Listed records Start Marker

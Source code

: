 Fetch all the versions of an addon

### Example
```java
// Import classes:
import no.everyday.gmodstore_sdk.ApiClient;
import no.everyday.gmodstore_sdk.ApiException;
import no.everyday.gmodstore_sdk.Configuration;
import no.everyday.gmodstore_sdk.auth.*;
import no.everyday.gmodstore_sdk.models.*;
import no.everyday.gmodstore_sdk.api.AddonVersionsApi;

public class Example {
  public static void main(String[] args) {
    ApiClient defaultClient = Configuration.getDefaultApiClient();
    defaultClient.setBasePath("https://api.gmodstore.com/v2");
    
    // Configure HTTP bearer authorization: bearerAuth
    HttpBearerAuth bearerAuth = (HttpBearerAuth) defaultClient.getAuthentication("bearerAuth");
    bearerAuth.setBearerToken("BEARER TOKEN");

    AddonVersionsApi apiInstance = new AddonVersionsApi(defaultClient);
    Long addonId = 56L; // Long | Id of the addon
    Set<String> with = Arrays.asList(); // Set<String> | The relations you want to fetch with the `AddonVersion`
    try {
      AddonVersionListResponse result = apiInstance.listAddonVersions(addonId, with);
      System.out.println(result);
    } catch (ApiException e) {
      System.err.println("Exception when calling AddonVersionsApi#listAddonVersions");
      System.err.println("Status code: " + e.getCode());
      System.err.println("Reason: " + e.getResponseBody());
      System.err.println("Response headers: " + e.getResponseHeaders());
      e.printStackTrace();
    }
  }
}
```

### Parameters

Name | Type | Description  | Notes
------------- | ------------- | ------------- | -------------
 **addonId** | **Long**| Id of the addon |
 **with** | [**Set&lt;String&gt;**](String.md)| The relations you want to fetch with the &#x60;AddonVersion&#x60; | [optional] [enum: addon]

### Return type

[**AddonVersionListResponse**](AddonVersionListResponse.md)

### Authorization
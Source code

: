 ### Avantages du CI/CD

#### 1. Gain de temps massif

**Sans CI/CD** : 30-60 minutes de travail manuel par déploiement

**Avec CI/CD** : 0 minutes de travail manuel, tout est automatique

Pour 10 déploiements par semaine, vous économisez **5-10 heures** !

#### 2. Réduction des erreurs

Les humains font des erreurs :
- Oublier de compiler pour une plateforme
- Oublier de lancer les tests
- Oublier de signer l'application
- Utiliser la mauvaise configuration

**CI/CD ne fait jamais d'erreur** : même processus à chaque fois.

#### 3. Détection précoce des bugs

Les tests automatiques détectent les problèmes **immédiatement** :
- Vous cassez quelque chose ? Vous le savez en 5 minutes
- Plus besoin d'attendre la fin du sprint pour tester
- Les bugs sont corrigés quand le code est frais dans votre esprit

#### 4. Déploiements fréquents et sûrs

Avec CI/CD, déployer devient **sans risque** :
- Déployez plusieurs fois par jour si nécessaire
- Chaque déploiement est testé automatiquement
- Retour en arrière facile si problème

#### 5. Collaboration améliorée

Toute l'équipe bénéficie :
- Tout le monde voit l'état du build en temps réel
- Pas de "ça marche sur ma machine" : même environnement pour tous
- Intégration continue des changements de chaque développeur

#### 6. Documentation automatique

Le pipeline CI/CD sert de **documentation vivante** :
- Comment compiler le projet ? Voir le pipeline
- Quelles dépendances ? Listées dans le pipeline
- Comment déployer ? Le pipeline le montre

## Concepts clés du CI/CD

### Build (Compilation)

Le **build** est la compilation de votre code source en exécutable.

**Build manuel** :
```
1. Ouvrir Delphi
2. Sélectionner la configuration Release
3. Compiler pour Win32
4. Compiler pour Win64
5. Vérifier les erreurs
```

Listed records End Marker

Where does the string "erreurs" appear in the records above? Show every line that holds it.

* _Finished task_:
#### 2. Réduction des erreurs
Les humains font des erreurs :
5. Vérifier les erreurs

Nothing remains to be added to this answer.